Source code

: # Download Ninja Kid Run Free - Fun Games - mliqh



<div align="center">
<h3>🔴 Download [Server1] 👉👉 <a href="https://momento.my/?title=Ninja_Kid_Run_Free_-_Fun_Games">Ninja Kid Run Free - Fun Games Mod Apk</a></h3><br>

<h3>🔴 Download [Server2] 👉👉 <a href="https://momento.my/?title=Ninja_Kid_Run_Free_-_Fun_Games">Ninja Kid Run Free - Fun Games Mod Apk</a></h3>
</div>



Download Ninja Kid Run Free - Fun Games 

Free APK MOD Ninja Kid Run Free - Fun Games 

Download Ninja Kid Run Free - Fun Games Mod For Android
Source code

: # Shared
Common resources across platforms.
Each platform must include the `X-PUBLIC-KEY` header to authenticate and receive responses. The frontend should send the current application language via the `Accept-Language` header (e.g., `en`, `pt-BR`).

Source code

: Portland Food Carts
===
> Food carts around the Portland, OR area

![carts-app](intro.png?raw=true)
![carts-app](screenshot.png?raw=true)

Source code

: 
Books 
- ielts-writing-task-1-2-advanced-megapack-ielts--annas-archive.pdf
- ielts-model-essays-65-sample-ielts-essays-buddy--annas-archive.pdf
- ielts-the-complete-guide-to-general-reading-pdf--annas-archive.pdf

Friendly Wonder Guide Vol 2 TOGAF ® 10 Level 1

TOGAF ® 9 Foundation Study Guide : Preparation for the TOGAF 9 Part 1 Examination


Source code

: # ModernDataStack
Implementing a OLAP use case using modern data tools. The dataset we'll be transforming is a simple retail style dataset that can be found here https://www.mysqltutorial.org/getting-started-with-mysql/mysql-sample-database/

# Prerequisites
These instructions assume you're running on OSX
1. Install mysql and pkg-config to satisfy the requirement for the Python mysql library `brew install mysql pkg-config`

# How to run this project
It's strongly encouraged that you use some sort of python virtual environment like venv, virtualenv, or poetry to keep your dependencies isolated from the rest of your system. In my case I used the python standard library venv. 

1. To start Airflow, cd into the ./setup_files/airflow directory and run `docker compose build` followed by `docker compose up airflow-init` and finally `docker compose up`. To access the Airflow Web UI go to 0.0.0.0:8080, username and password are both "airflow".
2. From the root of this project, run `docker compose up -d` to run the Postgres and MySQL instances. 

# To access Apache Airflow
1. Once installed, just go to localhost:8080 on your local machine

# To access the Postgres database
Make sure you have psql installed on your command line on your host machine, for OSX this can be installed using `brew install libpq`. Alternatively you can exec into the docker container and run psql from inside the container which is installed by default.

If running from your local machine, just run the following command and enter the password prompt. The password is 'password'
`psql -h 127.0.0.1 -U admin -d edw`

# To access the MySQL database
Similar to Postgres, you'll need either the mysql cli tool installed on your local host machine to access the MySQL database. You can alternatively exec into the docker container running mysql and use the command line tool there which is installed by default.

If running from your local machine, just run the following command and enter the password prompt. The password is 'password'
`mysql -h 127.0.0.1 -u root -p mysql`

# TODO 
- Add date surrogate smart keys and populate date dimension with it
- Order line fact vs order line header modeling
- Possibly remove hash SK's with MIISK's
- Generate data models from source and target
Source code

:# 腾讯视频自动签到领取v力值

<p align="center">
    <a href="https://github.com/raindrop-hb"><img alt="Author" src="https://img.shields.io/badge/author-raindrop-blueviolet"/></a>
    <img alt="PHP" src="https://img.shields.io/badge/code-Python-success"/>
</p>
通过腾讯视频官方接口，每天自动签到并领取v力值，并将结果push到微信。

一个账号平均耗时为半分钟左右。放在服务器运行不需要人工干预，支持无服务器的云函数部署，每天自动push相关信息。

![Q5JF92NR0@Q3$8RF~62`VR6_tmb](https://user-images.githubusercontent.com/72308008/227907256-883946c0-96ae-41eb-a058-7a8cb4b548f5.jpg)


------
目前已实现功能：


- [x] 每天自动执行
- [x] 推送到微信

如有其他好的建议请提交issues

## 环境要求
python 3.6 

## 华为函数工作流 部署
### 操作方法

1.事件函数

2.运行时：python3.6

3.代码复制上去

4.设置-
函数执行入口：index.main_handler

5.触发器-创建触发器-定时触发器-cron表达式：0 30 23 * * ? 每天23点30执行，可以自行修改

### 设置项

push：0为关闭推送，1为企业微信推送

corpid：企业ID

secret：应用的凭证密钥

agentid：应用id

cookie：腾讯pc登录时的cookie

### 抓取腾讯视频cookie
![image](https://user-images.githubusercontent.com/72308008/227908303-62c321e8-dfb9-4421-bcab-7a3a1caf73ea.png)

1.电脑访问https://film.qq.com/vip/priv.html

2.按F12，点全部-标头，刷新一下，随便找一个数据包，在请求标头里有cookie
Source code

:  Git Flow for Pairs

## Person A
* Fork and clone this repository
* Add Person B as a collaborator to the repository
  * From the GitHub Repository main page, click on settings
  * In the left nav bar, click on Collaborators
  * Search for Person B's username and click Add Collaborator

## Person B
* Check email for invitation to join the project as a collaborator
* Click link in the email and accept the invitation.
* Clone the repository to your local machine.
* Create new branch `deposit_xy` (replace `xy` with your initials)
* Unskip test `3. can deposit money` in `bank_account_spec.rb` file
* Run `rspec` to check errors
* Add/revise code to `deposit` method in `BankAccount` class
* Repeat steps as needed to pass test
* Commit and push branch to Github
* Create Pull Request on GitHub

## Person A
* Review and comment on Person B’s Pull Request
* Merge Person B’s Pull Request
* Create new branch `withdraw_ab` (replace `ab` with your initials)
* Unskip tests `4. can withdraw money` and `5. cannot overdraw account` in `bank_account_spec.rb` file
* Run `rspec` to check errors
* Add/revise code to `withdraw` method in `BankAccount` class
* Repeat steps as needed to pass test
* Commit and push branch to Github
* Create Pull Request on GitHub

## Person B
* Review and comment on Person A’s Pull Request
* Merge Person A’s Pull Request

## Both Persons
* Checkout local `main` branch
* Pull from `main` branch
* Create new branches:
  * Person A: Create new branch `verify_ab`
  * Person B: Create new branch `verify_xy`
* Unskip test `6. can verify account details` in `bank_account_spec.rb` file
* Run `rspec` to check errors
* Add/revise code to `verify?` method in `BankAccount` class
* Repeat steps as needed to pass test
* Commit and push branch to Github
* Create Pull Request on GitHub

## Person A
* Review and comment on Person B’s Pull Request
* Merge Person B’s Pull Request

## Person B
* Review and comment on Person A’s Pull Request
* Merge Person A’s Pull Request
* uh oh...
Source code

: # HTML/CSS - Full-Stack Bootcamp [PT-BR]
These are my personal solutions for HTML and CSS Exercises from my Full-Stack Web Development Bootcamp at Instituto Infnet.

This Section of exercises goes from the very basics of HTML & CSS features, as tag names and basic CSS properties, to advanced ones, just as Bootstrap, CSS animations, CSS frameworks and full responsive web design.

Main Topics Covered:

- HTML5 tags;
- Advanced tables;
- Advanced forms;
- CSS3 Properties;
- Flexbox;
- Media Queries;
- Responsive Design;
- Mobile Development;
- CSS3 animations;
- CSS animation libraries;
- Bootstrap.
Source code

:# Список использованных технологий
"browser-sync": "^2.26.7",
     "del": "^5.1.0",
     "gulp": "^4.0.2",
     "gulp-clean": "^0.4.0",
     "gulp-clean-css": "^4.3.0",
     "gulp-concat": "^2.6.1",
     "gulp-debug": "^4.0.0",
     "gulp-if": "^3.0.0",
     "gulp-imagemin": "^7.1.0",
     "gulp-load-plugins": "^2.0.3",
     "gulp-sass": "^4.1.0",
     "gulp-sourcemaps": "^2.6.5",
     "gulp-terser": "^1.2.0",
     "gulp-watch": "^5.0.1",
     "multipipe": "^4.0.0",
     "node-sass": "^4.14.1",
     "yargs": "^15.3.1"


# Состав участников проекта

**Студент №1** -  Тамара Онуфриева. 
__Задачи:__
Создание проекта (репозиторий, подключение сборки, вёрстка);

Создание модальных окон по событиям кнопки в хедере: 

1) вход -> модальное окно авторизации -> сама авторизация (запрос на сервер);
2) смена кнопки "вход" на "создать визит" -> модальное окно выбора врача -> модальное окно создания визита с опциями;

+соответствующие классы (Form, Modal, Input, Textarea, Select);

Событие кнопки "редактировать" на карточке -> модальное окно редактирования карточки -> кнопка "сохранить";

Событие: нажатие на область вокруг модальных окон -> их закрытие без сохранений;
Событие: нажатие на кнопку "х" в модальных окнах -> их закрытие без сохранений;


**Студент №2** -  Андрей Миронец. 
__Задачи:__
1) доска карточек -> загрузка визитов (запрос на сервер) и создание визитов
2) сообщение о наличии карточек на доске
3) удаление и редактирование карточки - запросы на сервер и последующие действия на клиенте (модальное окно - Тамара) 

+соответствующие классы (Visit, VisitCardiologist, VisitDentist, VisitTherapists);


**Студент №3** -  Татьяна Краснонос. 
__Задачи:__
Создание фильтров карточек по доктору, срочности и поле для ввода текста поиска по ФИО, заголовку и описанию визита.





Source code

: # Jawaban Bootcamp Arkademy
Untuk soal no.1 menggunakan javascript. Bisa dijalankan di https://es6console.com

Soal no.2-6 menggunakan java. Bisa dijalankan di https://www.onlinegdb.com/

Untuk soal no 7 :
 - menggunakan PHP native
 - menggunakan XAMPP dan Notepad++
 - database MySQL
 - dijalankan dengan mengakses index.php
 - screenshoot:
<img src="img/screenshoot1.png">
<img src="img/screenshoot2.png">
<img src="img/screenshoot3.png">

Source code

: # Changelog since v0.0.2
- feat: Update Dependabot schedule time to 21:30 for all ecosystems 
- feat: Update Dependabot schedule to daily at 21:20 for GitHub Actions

Your objective ->
From the line containing "- CSS animation libraries;" down to the line containing "1) вход -> модальное" in the material above, reproduce every line exactly, including the two end lines.

Response ->
- CSS animation libraries;
- Bootstrap.
Source code

:# Список использованных технологий
"browser-sync": "^2.26.7",
     "del": "^5.1.0",
     "gulp": "^4.0.2",
     "gulp-clean": "^0.4.0",
     "gulp-clean-css": "^4.3.0",
     "gulp-concat": "^2.6.1",
     "gulp-debug": "^4.0.0",
     "gulp-if": "^3.0.0",
     "gulp-imagemin": "^7.1.0",
     "gulp-load-plugins": "^2.0.3",
     "gulp-sass": "^4.1.0",
     "gulp-sourcemaps": "^2.6.5",
     "gulp-terser": "^1.2.0",
     "gulp-watch": "^5.0.1",
     "multipipe": "^4.0.0",
     "node-sass": "^4.14.1",
     "yargs": "^15.3.1"


# Состав участников проекта

**Студент №1** -  Тамара Онуфриева. 
__Задачи:__
Создание проекта (репозиторий, подключение сборки, вёрстка);

Создание модальных окон по событиям кнопки в хедере: 

1) вход -> модальное окно авторизации -> сама авторизация (запрос на сервер);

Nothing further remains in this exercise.